Interrupted Sleep Affects Your Genes
Missing out on your ZZZs? Careful — a new study finds that it can affect your genes, cause health problems and may even trigger an early death.
Night owls beware — a new study finds that sleeping during the day can really mess with your bod.
Scientists at the University of Surrey's Sleep Research Center in the U.K. evaluated people's bodies when they interrupted their sleep at regular intervals during a three-day span. They found that daytime sleeping interfered with participants' genes, and staying up late was linked to gene disruption and other health problems.
"... the results don't look good for those working the night shift, business travelers, college students who stay up late and anyone else deprived of sleep."
"This research may help us to understand the negative health outcomes associated with shift work, jet lag and other conditions in which the rhythms of our genes are disrupted," said Derk-Jan Dijk, professor of sleep and physiology, study author and director of the research center.
In a light-controlled sleep lab, Dijk postponed bedtimes by four hours a day until study participants were out of sync with their normal biological clock by 12 hours. (So they were sleeping during the day instead of at night, as they did before the study.) The goal in doing so was to emulate working a night shift or the experience of jet lag.

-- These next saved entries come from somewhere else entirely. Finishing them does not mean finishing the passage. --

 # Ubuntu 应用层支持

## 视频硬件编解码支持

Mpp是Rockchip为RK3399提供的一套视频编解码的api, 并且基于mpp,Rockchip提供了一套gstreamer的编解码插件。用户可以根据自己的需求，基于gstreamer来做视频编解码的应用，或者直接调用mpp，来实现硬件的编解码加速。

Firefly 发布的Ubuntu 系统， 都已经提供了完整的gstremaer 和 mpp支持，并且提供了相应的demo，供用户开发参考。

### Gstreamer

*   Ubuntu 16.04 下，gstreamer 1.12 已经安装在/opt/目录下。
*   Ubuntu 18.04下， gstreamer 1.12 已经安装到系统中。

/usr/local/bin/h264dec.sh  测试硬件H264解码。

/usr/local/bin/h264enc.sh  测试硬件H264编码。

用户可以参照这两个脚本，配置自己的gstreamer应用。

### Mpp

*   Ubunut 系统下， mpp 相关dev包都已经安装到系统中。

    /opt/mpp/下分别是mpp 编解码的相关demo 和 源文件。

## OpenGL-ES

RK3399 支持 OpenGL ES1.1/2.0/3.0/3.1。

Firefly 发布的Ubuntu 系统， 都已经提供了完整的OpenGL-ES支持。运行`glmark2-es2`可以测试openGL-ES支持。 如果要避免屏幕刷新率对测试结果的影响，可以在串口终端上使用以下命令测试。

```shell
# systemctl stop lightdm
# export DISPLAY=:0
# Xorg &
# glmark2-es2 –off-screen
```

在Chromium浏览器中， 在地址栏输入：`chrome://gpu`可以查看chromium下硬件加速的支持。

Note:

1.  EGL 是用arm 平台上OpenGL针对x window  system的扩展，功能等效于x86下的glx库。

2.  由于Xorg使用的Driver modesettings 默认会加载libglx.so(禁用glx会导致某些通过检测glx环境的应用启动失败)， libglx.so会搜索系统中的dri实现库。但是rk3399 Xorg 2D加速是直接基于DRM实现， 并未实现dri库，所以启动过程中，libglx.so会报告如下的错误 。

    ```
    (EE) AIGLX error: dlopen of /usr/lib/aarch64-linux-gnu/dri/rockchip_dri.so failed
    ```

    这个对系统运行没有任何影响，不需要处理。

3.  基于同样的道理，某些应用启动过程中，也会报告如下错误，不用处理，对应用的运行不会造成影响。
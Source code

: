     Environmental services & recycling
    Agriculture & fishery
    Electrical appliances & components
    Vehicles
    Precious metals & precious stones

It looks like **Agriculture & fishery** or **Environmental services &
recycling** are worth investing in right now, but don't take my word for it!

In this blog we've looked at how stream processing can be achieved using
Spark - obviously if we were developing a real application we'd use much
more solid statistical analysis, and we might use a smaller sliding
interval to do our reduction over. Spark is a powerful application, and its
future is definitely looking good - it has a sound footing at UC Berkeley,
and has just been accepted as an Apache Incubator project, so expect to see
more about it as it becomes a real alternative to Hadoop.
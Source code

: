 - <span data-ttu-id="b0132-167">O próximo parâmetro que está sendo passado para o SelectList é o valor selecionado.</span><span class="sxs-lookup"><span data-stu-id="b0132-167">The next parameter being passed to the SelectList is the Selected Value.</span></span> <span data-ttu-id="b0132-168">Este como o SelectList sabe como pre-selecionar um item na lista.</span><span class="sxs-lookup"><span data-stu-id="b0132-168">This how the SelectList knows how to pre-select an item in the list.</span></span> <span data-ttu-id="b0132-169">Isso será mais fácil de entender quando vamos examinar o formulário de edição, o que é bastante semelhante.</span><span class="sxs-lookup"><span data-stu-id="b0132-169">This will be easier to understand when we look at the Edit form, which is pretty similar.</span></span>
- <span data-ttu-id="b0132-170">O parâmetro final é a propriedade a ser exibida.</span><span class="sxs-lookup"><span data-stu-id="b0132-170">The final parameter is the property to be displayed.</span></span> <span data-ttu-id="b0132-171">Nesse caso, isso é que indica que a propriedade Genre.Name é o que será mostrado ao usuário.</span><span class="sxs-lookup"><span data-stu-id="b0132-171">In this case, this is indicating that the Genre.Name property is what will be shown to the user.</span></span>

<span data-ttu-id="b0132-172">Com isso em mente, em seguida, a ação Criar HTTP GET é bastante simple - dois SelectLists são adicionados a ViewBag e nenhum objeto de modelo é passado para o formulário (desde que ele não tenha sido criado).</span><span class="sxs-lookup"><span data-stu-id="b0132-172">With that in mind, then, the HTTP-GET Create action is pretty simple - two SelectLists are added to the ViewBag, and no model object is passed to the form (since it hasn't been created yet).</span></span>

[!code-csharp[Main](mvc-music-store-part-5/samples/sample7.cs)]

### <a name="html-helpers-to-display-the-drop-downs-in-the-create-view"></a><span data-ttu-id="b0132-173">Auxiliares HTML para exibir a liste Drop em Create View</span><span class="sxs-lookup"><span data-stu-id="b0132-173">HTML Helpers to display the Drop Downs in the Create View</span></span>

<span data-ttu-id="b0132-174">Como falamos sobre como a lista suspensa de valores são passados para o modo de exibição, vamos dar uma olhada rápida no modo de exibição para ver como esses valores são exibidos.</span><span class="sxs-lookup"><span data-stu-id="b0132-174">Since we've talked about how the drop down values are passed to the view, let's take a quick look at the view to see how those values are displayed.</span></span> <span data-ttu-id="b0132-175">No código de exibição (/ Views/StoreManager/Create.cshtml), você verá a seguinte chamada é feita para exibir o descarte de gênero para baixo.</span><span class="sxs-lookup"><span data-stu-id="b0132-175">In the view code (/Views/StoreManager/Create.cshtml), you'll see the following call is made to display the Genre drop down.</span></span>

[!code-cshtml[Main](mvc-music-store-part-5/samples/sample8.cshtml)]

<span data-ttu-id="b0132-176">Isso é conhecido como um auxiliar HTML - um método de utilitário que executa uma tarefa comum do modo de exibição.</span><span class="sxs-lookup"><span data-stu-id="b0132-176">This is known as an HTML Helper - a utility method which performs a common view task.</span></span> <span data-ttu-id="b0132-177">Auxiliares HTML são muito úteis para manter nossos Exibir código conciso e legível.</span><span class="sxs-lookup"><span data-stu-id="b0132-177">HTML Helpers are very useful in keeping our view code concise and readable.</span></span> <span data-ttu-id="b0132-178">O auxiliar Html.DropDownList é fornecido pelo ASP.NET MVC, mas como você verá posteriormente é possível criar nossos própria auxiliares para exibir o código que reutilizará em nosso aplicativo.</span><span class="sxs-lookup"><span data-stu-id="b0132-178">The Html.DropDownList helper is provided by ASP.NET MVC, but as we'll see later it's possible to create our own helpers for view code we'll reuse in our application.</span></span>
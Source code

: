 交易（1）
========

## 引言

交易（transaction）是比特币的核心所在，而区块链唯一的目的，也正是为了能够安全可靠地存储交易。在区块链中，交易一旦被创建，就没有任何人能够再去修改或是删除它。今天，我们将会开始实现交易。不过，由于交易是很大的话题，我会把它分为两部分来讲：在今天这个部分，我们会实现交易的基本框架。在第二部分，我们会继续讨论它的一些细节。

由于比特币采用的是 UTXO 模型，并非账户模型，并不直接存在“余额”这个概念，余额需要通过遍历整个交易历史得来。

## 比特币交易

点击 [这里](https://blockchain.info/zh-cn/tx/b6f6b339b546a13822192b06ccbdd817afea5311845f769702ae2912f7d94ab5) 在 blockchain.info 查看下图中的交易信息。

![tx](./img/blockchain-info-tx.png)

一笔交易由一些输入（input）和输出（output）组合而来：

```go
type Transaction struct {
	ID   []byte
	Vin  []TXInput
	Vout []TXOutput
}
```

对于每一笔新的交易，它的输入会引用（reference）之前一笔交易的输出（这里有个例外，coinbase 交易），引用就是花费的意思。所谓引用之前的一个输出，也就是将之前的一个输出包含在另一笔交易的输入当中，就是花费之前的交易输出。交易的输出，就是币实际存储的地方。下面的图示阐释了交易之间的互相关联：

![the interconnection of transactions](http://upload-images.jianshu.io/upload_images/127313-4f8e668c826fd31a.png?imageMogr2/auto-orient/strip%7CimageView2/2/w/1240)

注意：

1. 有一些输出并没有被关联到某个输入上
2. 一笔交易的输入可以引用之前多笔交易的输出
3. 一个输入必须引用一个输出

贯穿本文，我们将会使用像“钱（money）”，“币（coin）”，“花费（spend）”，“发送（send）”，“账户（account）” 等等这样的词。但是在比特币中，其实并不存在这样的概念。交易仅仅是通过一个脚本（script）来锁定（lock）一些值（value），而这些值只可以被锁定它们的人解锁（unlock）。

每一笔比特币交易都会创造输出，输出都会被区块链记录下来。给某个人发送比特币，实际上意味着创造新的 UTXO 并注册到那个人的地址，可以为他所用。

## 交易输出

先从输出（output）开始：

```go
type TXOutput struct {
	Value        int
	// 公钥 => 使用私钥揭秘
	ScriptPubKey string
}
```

After evaluating blood samples, the researchers noted decreased gene expression, which can affect the body's circadian rhythms and other functions such as stress level, metabolism, inflammation and immune response. In recent years, more sleep studies have found that shift work, late nights and ambient light correlate to everything from depression to early death.
In essence, the results don't look good for those working the night shift, business travelers, college students who stay up late and anyone else deprived of sleep. Many of these people try to sleep on off-hours to "catch up."
A recent poll by the National Sleep Foundation found that 43 percent of Americans between the ages of 13 and 64 never or rarely get a full night's sleep during the work and school week.
The study was published in the Proceedings of the National Academy of Sciences.
Another recent study reported by Reuters found that a consistent schedule is linked to better sleep.
"For example, people reported better sleep quality and fewer awakenings at night when they were consistent in the time they first went outside," study Natalie Dautovich, a researcher at the University of Alabama at Tuscaloosa.